Alors forcément, face à de telles attentes et des résultats remarquables avec, d’après l’analyse d’Alinea Insight, plus de cinq millions de joueurs, tous supports confondus, et trois millions de copies vendues sur Steam sur les trois premiers jours de commercialisation, l’enjeu majeur du titre est de parvenir à y répondre. Alors, Hollow Knight: Silksong est-il capable de remettre tout le monde d’accord en reprenant la couronne gardée au chaud par son ainé ou sombre-t-il sous le poids d’un héritage devenu trop lourd ?
(Test de Hollow Knight: Silksong sur PS5 réalisé à partir d’une version commerciale du jeu)
Sur un fil
Parce qu’un jeu phénomène ne peut plus sortir sans qu’il y ait une ou plusieurs polémiques autour de lui, Hollow Knight: Silksong n’a pas dérogé à la règle. Alors que des centaines de milliers de joueurs découvraient les aventures d’Hornet, la charismatique araignée croisée dans le premier opus, plusieurs voix exprimaient leur frustration devant la difficulté du jeu. Et effectivement, le titre est loin d’être toujours une promenade de santé. Est-ce là une conséquence de son statut initial (rappelons que Silksong devait, à la base, être un contenu additionnel à Hollow Knight, et non un jeu standalone), les développeurs considérant l’aventure comme une continuité du premier opus ?
Toujours est-il que, sur le premier tiers du jeu du moins, il faut prendre le temps de (ré)apprendre le jeu et de se plier à ses règles sous peine de se prendre de sévères déculottées. Pour autant, au fil de notre avancée et de l’acquisition d’améliorations, d’emblèmes (l’équivalent des charmes) et de notre propre apprentissage, la difficulté s’est sensiblement réduite. On a continué de mourir, évidemment, le concept d’essai – erreur étant central à l’expérience et la cruauté de certains passages étant évidente, mais le jeu ne nous laisse jamais complètement démuni face à ces situations.
Alors effectivement, on peut ressentir une certaine frustration, avec ces nombreux ennemis nous infligeant deux dégâts par coup, ou ces pièges difficilement anticipables.
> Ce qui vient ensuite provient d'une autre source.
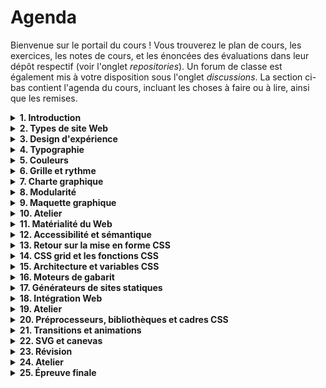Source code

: # Agenda

Bienvenue sur le portail du cours ! Vous trouverez le plan de cours, les exercices, les notes de cours, et les énoncées des évaluations dans leur dépôt respectif (voir l'onglet *repositories*). Un forum de classe est également mis à votre disposition sous l'onglet *discussions*. La section ci-bas contient l'agenda du cours, incluant les choses à faire ou à lire, ainsi que les remises.

<details>
<summary><strong>1. Introduction</strong></summary>
<br>

1. Présentations
2. Plan de cours
3. Tour de la plateforme du cours
4. Schéma de production
5. Exercice : [Cahier des charges](https://github.com/582-21W-MA/exercices/tree/main/01_cahier-des-charges)

À faire pour le prochain cours :

- Terminer l'exercice [Cahier des charges](https://github.com/582-21W-MA/exercices/tree/main/01_cahier-des-charges)

</details>

<details>
<summary><strong>2. Types de site Web</strong></summary>
<br>

1. Types de site Web
2. Objectifs, dangers, utilisateur·rices, et parcours
3. Introduction à FigJam
4. Exercice : [Recherche](https://github.com/582-21W-MA/exercices/tree/main/02_recherche)

À lire/visionner pour le prochain cours :

- [Apple HIG](https://developer.apple.com/design/human-interface-guidelines/layout#Best-practices)
- [Gestalt Principles for UI Design (vidéos)](https://www.youtube.com/playlist?list=PLJOFJ3Ok_iduObD_9dHwiYp804oZwpHze)
- [Max Wertheimer : *Investigations on Gestalt Principles* (facultatif)](https://g-e-s-t-a-l-t.org/media/pdf/Investigations-on-Gestalt-Principles.pdf)
- [The Laws of UX (facultatif)](https://lawsofux.com)

</details>

<details>
<summary><strong>3. Design d'expérience</strong></summary>
<br>

1. Retour sur l'exercice [Recherche](https://github.com/582-21W-MA/exercices/tree/main/02_recherche) et sur les lectures
2. Gestalt
3. Maquette fil de fer
4. Énoncé du TP1

À lire pour le prochain cours :

- [Matthew Butterick : What is good typography?](https://practicaltypography.com/what-is-good-typography.html)
- [Matthew Butterick : Typography in ten minutes](https://practicaltypography.com/typography-in-ten-minutes.html)
- [Robert Bringhurst : Choisir et associer les caractères typographiques](https://github.com/582-21W-MA/notes-de-cours/blob/main/05_typographie/bringhurst.pdf)

</details>

<details>
<summary><strong>4. Typographie</strong></summary>
<br>

1. Introduction à la typographie
2. Comment choisir des polices de caractères ?
3. Exercice

À lire pour le prochain cours :

- [Eugene Fedorenko : Accessible Palette: stop using HSL for color systems](https://wildbit.com/blog/accessible-palette-stop-using-hsl-for-color-systems)
- [Ruben Pater : Colour Psychology, Colour and Culture](https://readings.design/PDF/Color_Politics_of_Design.pdf)
- [Gavin Evans : How Language Changes The Way We See Color (facultatif)](https://www.youtube.com/watch?v=mgxyfqHRPoE)
- [Cortney Cassidy : Everyday Color Theory (facultatif)](https://medium.com/google-design/everyday-color-theory-59c1ca0770cb)
- [Josh W Comeau : Color Formats in CSS (facultatif)](https://www.joshwcomeau.com/css/color-formats/)

</details>

<details>
<summary><strong>5. Couleurs</strong></summary>
<br>

1. Retour sur l'exercice « typographie »
2. Couleurs

À faire pour le prochain cours :

- Rien !

</details>

<details>
<summary><strong>6. Grille et rythme</strong></summary>
<br>

1. Grille
2. Exercice

À lire pour le prochain cours :

- [Rob Giampietro : Designing a New MoMA](https://linedandunlined.com/archive/designing-a-new-moma/)
- [Portfolio de l'agence Order (section *identity*)](https://order.design)
- [IBM Design Language](https://www.ibm.com/design/language/)
- [Système de design gouvernemental du Québec](https://design.quebec.ca/a-propos-systeme-design)

</details>

<details>
<summary><strong>7. Charte graphique</strong></summary>
<br>

1. Retour sur l'exercice
2. Qu'est-ce qu'une charte graphique ?
3. Figma (suite)
4. Exercice

À lire pour le prochain cours :

- [Tim Berners-Lee : Axioms of Web architecture](https://www.w3.org/DesignIssues/Principles.html)

</details>

<details>
<summary><strong>8. Modularité</strong></summary>
<br>

1. Qu'est-ce que la modularité ?
2. Comment (dé)composer une interface graphique
3. Figma (suite)
4. Exercice

À faire pour le prochain cours :

- Continuer à se familiariser avec les fonctionnalités « composant » et « disposition automatique » de Figma (voir exercice).

</details>

<details>
<summary><strong>9. Maquette graphique</strong></summary>
<br>

1. Figma (suite)
2. Énoncé du TP2

À faire pour le prochain cours :

- Rien !

</details>

<details>
<summary><strong>10. Atelier</strong></summary>
<br>

1. Temps libre pour avancer votre TP2

À faire pour le prochain cours :

- Rien !

</details>

<details>
<summary><strong>11. Matérialité du Web</strong></summary>
<br>

1. Retour sur le TP1
2. Qu'est-ce que la matérialité ?
3. Approche adaptative
4. Git (si le temps le permet)

À lire pour le prochain cours :

- [Jeremy Keith : Resilient Web Design, chapitre 2](https://resilientwebdesign.com/chapter2/)
- [Sam Dwyer : Progressive Enhancement](https://www.smashingmagazine.com/2009/04/progressive-enhancement-what-it-is-and-how-to-use-it/)
- [W3C : Notes on ARIA Use in HTML](https://www.w3.org/TR/using-aria/#NOTES)

</details>

<details>
<summary><strong>12. Accessibilité et sémantique</strong></summary>
<br>

1. Retour sur Git
2. Accessibilité et sémantique
3. Exercice

À faire pour le prochain cours :

- Continuer l'exercice sur l’accessibilité

</details>

<details>
<summary><strong>13. Retour sur la mise en forme CSS</strong></summary>
<br>

1. Retour sur l'exercice sur l'accessibilité
2. Modèle de boîte
3. Positionnement

À faire pour le prochain cours :

- Terminer l'exercice sur l’accessibilité

</details>

<details>
<summary><strong>14. CSS grid et les fonctions CSS</strong></summary>
<br>

</details>

<details>
<summary><strong>15. Architecture et variables CSS</strong></summary>
<br>

</details>

<details>
<summary><strong>16. Moteurs de gabarit</strong></summary>
<br>

</details>

<details>
<summary><strong>17. Générateurs de sites statiques</strong></summary>
<br>

</details>

<details>
<summary><strong>18. Intégration Web</strong></summary>
<br>

</details>

<details>
<summary><strong>19. Atelier</strong></summary>
<br>

</details>

<details>
<summary><strong>20. Préprocesseurs, bibliothèques et cadres CSS</strong></summary>
<br>

</details>

<details>
<summary><strong>21. Transitions et animations</strong></summary>
<br>

</details>

<details>
<summary><strong>22. SVG et canevas</strong></summary>
<br>

</details>

<details>
<summary><strong>23. Révision</strong></summary>
<br>

</details>

<details>
<summary><strong>24. Atelier</strong></summary>
<br>

</details>

<details>
<summary><strong>25. Épreuve finale</strong></summary>
<br>

</details>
Cela étant, n’est-ce pas là aussi, en partie, l’essence d’un Souls-like, genre duquel Hollow Knight: Silksong s’inspire ? Car au final, qu’avons-nous à perdre si ce n’est du temps pour retourner récupérer nos perles perdues (ou les re-récolter) ? Les connaissances gagnées et les surprises découvertes en chemin ou lors de ces épreuves n’ont-elles pas plus de valeur encore ? La frontière peut être mince entre cruauté et difficulté, et il est vrai qu’il arrive au titre de la franchir sans vergogne, pour autant, il nous a été assez difficile de totalement lui en vouloir tant ce qu’il offre à côté nous fait rapidement oublier la frustration passagère.
Alors, il y a bien le fameux « pogo », la technique consistant à attaquer vers le bas pendant un saut pour rebondir sur ses ennemis, qui demandera un certain temps d’adaptation, la trajectoire employée par Hornet pour cette technique étant inhabituelle, mais il s’agit surtout là d’un apprentissage qu’une réelle difficulté du jeu. Les mouvements de notre héroïne répondent même admirablement bien. La palette de mouvement, bien que suffisamment complète et complexe pour être intéressante, n’est pas particulièrement originale. C’est toutefois grâce à l’intelligence du level design qu’elle est mise en valeur et transforme une aventure en apparence classique en une expérience bien plus puissante, mais nous y reviendrons.
Toujours est-il que ces avis négatifs autour du titre ont eu un écho du côté de Team Cherry puisqu’un premier patch d’équilibrage a déjà été déployé offrant notamment une courbe de difficulté moins abrupte sur la première partie de l’aventure. Il aurait été bien que Team Cherry s’intéresse aussi à l’accessibilité en proposant des options supplémentaires pour les personnes en ayant besoin (dans un monde où Céleste existe, d’autres indés « exigeants » devraient bien s’en inspirer). Hélas, huit ans après, Hollow Knight n’a jamais rien vu de tel arriver et il semble que Silksong finisse aussi démuni sur ce point. Dommage.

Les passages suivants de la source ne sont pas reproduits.